Еще прежде я спросила Володю, женат ли он, и он пожал плечами с таким видом, как будто был виноват передо мной, что до сих пор не женился.
— Пробовал, — серьезно сказал он. — Даже дважды. Но каждый раз в последнюю минуту прыгал в окно, как Подколесин.
— Что же так?
— Боялся обмануть.
— Обмануться или обмануть?
— И то и другое. А жалко. Иногда так бывает жалко, вот особенно теперь, во время войны! Я очень детей люблю. Как-то пусто становится в сердце, когда подумаешь, что на свете нет никого, кто беспокоился бы о тебе, ждал, думал. А подчас думается: может, и лучше?
Володя проводил меня до госпиталя, и, расставаясь, я взяла с него слово, что он завтра же зайдет ко мне в СЭЛ, а если не удастся — напишет. Он кивнул.

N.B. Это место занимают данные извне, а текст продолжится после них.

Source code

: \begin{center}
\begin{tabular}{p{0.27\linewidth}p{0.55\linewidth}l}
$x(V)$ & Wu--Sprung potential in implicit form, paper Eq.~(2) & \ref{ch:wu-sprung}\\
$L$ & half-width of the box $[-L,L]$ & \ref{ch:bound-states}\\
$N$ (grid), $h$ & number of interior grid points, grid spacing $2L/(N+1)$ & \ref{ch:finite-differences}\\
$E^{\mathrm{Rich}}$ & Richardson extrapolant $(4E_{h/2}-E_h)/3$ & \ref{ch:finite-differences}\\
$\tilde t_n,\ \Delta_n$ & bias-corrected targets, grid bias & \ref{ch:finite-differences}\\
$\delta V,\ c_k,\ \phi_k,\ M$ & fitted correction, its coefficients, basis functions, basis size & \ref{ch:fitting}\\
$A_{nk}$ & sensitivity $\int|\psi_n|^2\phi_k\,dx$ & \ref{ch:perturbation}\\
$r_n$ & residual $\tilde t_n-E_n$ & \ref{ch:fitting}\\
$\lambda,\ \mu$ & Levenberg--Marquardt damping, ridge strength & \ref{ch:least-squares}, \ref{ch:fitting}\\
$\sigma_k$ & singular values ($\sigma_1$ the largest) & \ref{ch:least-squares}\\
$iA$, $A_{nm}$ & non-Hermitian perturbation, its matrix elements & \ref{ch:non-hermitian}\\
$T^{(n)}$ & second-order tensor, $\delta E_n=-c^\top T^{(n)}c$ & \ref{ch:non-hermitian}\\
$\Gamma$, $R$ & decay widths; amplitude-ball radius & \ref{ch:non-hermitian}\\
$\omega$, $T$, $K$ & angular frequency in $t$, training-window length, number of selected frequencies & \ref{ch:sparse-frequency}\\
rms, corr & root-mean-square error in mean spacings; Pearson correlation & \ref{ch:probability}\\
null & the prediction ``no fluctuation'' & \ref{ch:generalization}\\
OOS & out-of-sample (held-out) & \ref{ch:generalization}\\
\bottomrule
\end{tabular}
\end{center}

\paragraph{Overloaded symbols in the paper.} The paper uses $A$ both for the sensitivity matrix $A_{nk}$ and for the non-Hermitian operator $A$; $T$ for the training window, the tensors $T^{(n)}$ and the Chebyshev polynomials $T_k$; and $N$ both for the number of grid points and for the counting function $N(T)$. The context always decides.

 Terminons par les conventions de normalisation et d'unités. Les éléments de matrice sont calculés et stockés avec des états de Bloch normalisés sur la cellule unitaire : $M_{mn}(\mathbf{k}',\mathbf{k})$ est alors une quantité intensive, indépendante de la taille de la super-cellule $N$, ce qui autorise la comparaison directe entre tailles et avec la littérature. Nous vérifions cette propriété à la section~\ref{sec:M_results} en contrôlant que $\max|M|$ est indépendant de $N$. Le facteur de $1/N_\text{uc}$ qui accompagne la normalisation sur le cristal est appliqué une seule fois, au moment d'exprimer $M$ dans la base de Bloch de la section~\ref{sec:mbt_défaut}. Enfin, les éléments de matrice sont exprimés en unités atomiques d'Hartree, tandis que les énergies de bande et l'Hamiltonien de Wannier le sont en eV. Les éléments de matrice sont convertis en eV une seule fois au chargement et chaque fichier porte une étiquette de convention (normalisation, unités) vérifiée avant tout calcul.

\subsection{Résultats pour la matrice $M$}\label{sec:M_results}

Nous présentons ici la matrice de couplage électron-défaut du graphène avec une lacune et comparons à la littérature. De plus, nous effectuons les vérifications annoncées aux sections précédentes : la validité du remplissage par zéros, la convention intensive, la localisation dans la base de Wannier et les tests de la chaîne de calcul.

— А ведь грустно, что так разбросала нас жизнь, — сказал он. — Все могло быть иначе. Ты счастлива?
Я промолчала, он заглянул мне в глаза, крепко сжал руки и ушел — точно растаял в темноте, я не успела даже проводить его взглядом.

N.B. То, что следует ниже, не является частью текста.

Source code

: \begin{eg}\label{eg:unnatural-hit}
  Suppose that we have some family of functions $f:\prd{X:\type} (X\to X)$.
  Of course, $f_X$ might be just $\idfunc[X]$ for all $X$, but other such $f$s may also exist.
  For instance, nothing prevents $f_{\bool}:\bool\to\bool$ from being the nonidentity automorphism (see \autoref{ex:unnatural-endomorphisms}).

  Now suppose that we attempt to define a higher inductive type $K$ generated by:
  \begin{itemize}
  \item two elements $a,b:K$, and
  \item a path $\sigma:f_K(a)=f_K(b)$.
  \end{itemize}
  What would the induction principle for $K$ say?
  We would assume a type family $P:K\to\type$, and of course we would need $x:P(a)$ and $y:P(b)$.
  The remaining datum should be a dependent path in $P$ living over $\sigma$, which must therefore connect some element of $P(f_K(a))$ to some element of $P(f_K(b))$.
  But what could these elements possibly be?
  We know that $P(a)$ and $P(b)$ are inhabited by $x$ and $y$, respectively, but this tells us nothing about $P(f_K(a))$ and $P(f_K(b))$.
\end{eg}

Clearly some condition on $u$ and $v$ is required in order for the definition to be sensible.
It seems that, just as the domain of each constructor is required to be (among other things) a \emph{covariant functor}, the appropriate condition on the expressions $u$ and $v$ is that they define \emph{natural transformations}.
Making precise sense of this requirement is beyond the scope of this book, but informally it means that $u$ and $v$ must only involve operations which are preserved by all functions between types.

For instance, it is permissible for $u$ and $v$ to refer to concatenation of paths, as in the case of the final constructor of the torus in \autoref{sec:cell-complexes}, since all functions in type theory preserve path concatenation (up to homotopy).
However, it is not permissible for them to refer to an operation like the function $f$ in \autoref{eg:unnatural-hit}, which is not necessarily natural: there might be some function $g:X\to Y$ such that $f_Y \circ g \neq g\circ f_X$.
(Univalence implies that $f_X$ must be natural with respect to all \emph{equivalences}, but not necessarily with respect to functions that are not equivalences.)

Окно маленькой комнаты подле операционной выходит на улицу, ведущую к Бекетовке, одному из южных районов Сталинграда. Каждую ночь я просыпаюсь от глухого топота, невнятных окриков, тревожного шума. Гонят скот. Тощие, измученные коровы проходят, недобро поглядывая вокруг. Овечьи отары смутно виднеются в предрассветном сумраке, в облаке пыли. Жмутся друг к другу, жалобно кричат, точно просят о помощи, овцы.
Но в эту ночь — так мне кажется — они кричат особенно уныло и грустно. Бесформенные фигуры в накинутых на голову парусиновых плащах показываются и пропадают — как будто их уносит вместе с овцами, с пылью какая-то нечеловеческая роковая сила.

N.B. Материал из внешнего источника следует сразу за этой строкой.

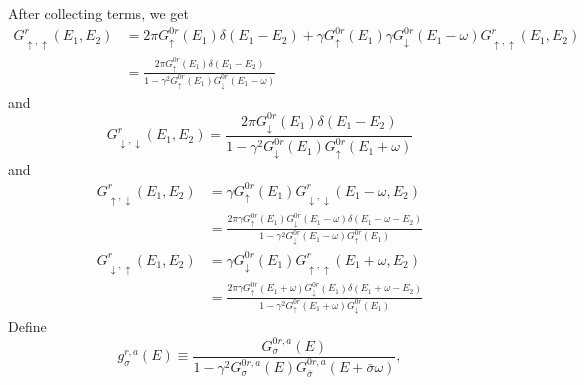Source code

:\documentclass[11pt,a4paper]{article}
\begin{document}
After collecting terms, we get
\begin{equation}
\begin{split}
G_{ \uparrow, \uparrow}^{r}(E_{1}, E_{2}) &= 2 \pi G_{ \uparrow}^{0r}\left(E_{1}\right) \delta\left(E_{1}-E_{2}\right) + \gamma G_{ \uparrow}^{0r}\left(E_{1}\right) \gamma G_{\downarrow}^{0r}(E_{1}-\omega)G_{ \uparrow, \uparrow}^{r}\left(E_{1}, E_{2}\right) \\
&=\frac{2 \pi G_{ \uparrow}^{0r}\left(E_{1}\right) \delta\left(E_{1}-E_{2}\right)}{1-\gamma^{2} G_{ \uparrow}^{0r}\left(E_{1}\right) G_{ \downarrow}^{0r}\left(E_{1}-\omega\right)}
\end{split}
\end{equation}
and
\begin{equation}
G_{ \downarrow, \downarrow}^{r}(E_{1}, E_{2}) = \frac{2 \pi G_{ \downarrow}^{0r}\left(E_{1}\right) \delta\left(E_{1}-E_{2}\right)}{1-\gamma^{2} G_{ \downarrow}^{0r}\left(E_{1}\right) G_{ \uparrow}^{0r}\left(E_{1}+\omega\right)}
\end{equation}
and
\begin{equation}
\begin{split}
G_{ \uparrow, \downarrow}^{r}\left(E_{1}, E_{2}\right) &=  \gamma G_{ \uparrow}^{0r} \left(E_{1}\right)  G_{ \downarrow, \downarrow}^{r}(E_{1}-\omega,E_{2}) \\
&=\frac{2 \pi \gamma G_{ \uparrow}^{0r}\left(E_{1}\right) G_{ \downarrow}^{0r}\left(E_{1}-\omega\right) \delta\left(E_{1}-\omega-E_{2}\right) }{1-\gamma^{2} G_{ \downarrow}^{0r}\left(E_{1}-\omega\right) G_{ \uparrow}^{0r}\left(E_{1}\right) }
\end{split}
\end{equation}
\begin{equation}
\begin{split}
G_{ \downarrow, \uparrow}^{r}\left(E_{1}, E_{2}\right) &= \gamma G_{ \downarrow}^{0r} \left(E_{1}\right) G_{ \uparrow, \uparrow}^{r}(E_{1}+\omega,E_{2}) \\
&=\frac{2 \pi\gamma G_{ \uparrow}^{0r}\left(E_{1}+\omega\right) G_{ \downarrow}^{0r} \left(E_{1}\right) \delta(E_{1}+\omega-E_{2}) }{1-\gamma^{2} G_{ \uparrow}^{0r}\left(E_{1}+\omega\right) G_{ \downarrow}^{0r}\left(E_{1}\right)}
\end{split}
\end{equation}
Define
\begin{equation}
g_{\sigma}^{r,a}(E) \equiv \frac{ G_{\sigma}^{0r,a}(E)} {1-\gamma^{2} G_{\sigma}^{0r,a}(E) G_{\bar{\sigma}}^{0r,a}(E+\bar{\sigma}\omega)},
\end{equation}
\end{document}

Стараясь справиться с тоской, от которой ноет, сжимается сердце, я долго стою у окна, потом ложусь, потом снова встаю. Я счастлива? Да. Обо мне беспокоятся, думают, ждут. Я счастлива? Нет. И довольно об этом.
Протяжный стон доносится из бывшей операционной. Один из раненых не справился с мучительной болью, и вслед за ним — так бывает всегда — другие начинают стонать в коридоре, в саду, на дворе. Все могло быть иначе, — кажется, так он сказал?.. Вздор! И нечего думать о том, что не случилось и не могло случиться. Или могло? И нечего вглядываться в эту неизвестную жизнь, которая прошла где-то рядом со мной.
И довольно об этом!
Не удался наш раневой фаг — вот о чем нужно думать и думать. «Не удался — вот о чем говорят эти стоны, этот страдальчески бормочущий сад, эти койки, стоящие вплотную друг к другу, этот госпиталь, начинающийся от самых ворот».